AnteCantelopeAnteCantelope Registered User regular
edited December 2010 in Help / Advice Forum
I turned my desktop on this morning, and it's just hanging on the startup screen, saying that it's detecting IDE drives. This is the stage immediately after it says that the memory is dual channel interleaved. It was working fine yesterday, I haven't been working it hard at all lately so I doubt it's overheated (it was pretty warm yesterday, but I was only running wmp). Anybody know what the problem might be? It's a bit old so I forget the exact specs, but roughly:
E8500 intel core 2 duo 3.16ghz
4gb ddr2 ram
1gb 4870
antec 900 case
2x 1tb hdds
vista home premium 64 bit
motherboard is a gigabyte, but I can't remember the name because it was a whole string of numbers and letters.

Any help woul be great, thanks

AnteCantelope on

Posts

  • KillgrimageKillgrimage Registered User regular
    edited December 2010
    You need to make sure that especially if you have a master and slave, that you have BOTH of them plugged in.
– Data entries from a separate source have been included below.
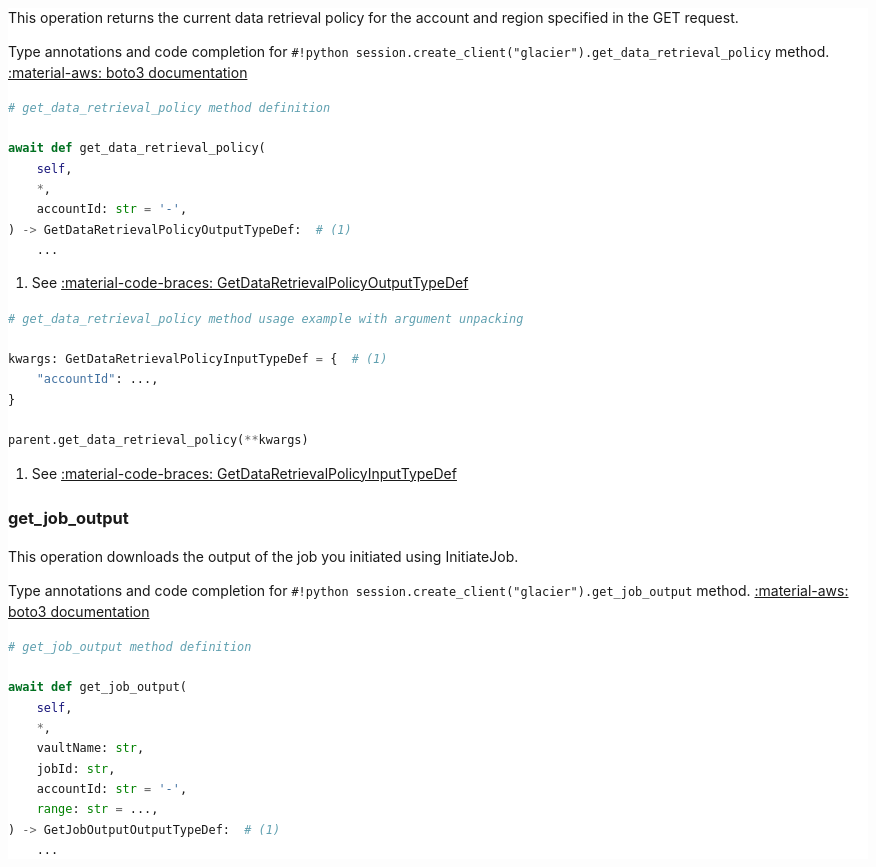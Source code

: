 This operation returns the current data retrieval policy for the account and
region specified in the GET request.

Type annotations and code completion for `#!python session.create_client("glacier").get_data_retrieval_policy` method.
[:material-aws: boto3 documentation](https://boto3.amazonaws.com/v1/documentation/api/latest/reference/services/glacier/client/get_data_retrieval_policy.html)

```python
# get_data_retrieval_policy method definition

await def get_data_retrieval_policy(
    self,
    *,
    accountId: str = '-',
) -> GetDataRetrievalPolicyOutputTypeDef:  # (1)
    ...
```

1. See [:material-code-braces: GetDataRetrievalPolicyOutputTypeDef](./type_defs.md#getdataretrievalpolicyoutputtypedef) 


```python
# get_data_retrieval_policy method usage example with argument unpacking

kwargs: GetDataRetrievalPolicyInputTypeDef = {  # (1)
    "accountId": ...,
}

parent.get_data_retrieval_policy(**kwargs)
```

1. See [:material-code-braces: GetDataRetrievalPolicyInputTypeDef](./type_defs.md#getdataretrievalpolicyinputtypedef) 

### get\_job\_output

This operation downloads the output of the job you initiated using
<a>InitiateJob</a>.

Type annotations and code completion for `#!python session.create_client("glacier").get_job_output` method.
[:material-aws: boto3 documentation](https://boto3.amazonaws.com/v1/documentation/api/latest/reference/services/glacier/client/get_job_output.html)

```python
# get_job_output method definition

await def get_job_output(
    self,
    *,
    vaultName: str,
    jobId: str,
    accountId: str = '-',
    range: str = ...,
) -> GetJobOutputOutputTypeDef:  # (1)
    ...
```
If you have cable select, it couldn't hurt to assign one a master and one a slave. Couldn't hurt to load your default settings from the bios and/or clear it, either.

    Killgrimage on
  • AnteCantelopeAnteCantelope Registered User regular
    edited December 2010
    I can't seem to get into the bios, it just says it's going into bios and never gets there. I can't check that the cables are plugged in right now, but I've had this for a couple of years now so I doubt that could be the problem.

    AnteCantelope on
  • matt has a problemmatt has a problem Points to 'off' Points to 'on'Registered User regular
    edited December 2010
    Try disconnecting the drives, then booting and going into BIOS. If you can get into BIOS that way, chances are you have a drive that's gone bad.

    matt has a problem on
    nibXTE7.png
  • AnteCantelopeAnteCantelope Registered User regular
    edited December 2010
    Ok, so I disconnected both hdds, and it looks around then tells me to put the boot disc in the cd drive. Normal, I think?
    I reconnect my second drive, same result. Again, I think that's normal.
    I disconnect the second, plug in the primary drive, and I get the original problem.

    I'm guessing that means my primary drive is dead, which is a massive bitch. Any way to tell for sure? I'm thinking now: disconnect both, put in a fresh hdd and install windows to it. Later, reconnect both original drives, see what can be salvaged. Would this probably be a good course? And how does one go about saving data from a dead hdd? Assuming it's fully dead, and hasn't just corrupted windows a little (which is possible, this drive has had minor deletion problems before which is why I installed the second one).

    AnteCantelope on
  • matt has a problemmatt has a problem Points to 'off' Points to 'on'Registered User regular
    edited December 2010
    If its just the windows install that's gone bad, installing Windows on a new drive, setting the boned drive to slave and booting from the new install would give you your best chance at recovering what's on it. If its fully dead, there is recovery software out there that has varying degrees of success. There are also companies that specialize in data recovery, but that can run from hundreds to thousands of dollars.